→ **WORK INSTRUCTION**
Please give the data below again in full, exactly as it stands.

→ **Records from a collection**
________________________________________

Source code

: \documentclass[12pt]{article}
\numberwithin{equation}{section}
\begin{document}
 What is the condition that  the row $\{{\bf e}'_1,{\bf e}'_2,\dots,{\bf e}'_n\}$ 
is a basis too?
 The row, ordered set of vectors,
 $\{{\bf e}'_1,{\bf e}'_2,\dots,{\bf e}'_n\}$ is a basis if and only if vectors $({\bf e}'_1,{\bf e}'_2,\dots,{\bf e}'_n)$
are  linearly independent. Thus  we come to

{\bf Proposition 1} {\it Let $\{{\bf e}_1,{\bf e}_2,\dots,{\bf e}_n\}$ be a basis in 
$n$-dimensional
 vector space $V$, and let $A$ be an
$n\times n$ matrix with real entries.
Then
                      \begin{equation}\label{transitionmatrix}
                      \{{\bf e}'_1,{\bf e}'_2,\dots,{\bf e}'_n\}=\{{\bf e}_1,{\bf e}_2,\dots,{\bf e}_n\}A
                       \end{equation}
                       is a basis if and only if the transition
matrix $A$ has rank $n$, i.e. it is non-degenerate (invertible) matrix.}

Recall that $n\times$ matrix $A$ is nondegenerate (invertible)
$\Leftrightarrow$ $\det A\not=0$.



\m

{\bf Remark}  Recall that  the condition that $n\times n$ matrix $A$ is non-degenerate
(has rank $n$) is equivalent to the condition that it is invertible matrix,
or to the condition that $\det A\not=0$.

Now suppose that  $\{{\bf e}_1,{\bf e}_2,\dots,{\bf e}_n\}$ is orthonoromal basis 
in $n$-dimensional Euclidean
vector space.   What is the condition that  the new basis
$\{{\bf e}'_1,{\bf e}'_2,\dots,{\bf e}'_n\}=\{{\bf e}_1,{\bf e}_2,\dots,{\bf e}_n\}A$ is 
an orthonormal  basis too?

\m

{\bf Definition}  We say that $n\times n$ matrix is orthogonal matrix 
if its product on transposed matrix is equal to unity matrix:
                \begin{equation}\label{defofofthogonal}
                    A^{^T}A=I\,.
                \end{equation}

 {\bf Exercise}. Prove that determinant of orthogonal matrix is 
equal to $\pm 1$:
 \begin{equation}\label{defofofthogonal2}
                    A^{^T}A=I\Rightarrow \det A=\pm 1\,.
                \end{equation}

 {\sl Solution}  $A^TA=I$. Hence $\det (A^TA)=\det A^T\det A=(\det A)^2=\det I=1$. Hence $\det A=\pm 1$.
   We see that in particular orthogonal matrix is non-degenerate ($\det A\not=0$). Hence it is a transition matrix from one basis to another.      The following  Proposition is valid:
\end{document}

________________________________________

→ **YOUR SOLUTION**
Source code

: \documentclass[12pt]{article}
\numberwithin{equation}{section}
\begin{document}
 What is the condition that  the row $\{{\bf e}'_1,{\bf e}'_2,\dots,{\bf e}'_n\}$ 
is a basis too?
 The row, ordered set of vectors,
 $\{{\bf e}'_1,{\bf e}'_2,\dots,{\bf e}'_n\}$ is a basis if and only if vectors $({\bf e}'_1,{\bf e}'_2,\dots,{\bf e}'_n)$
are  linearly independent. Thus  we come to

{\bf Proposition 1} {\it Let $\{{\bf e}_1,{\bf e}_2,\dots,{\bf e}_n\}$ be a basis in 
$n$-dimensional
 vector space $V$, and let $A$ be an
$n\times n$ matrix with real entries.
Then
                      \begin{equation}\label{transitionmatrix}
                      \{{\bf e}'_1,{\bf e}'_2,\dots,{\bf e}'_n\}=\{{\bf e}_1,{\bf e}_2,\dots,{\bf e}_n\}A
                       \end{equation}
                       is a basis if and only if the transition
matrix $A$ has rank $n$, i.e. it is non-degenerate (invertible) matrix.}

Recall that $n\times$ matrix $A$ is nondegenerate (invertible)
$\Leftrightarrow$ $\det A\not=0$.



\m

{\bf Remark}  Recall that  the condition that $n\times n$ matrix $A$ is non-degenerate
(has rank $n$) is equivalent to the condition that it is invertible matrix,
or to the condition that $\det A\not=0$.

Now suppose that  $\{{\bf e}_1,{\bf e}_2,\dots,{\bf e}_n\}$ is orthonoromal basis 
in $n$-dimensional Euclidean
vector space.   What is the condition that  the new basis
$\{{\bf e}'_1,{\bf e}'_2,\dots,{\bf e}'_n\}=\{{\bf e}_1,{\bf e}_2,\dots,{\bf e}_n\}A$ is 
an orthonormal  basis too?

\m

{\bf Definition}  We say that $n\times n$ matrix is orthogonal matrix 
if its product on transposed matrix is equal to unity matrix:
                \begin{equation}\label{defofofthogonal}
                    A^{^T}A=I\,.
                \end{equation}

 {\bf Exercise}. Prove that determinant of orthogonal matrix is 
equal to $\pm 1$:
 \begin{equation}\label{defofofthogonal2}
                    A^{^T}A=I\Rightarrow \det A=\pm 1\,.
                \end{equation}

 {\sl Solution}  $A^TA=I$. Hence $\det (A^TA)=\det A^T\det A=(\det A)^2=\det I=1$. Hence $\det A=\pm 1$.
   We see that in particular orthogonal matrix is non-degenerate ($\det A\not=0$). Hence it is a transition matrix from one basis to another.      The following  Proposition is valid:
\end{document}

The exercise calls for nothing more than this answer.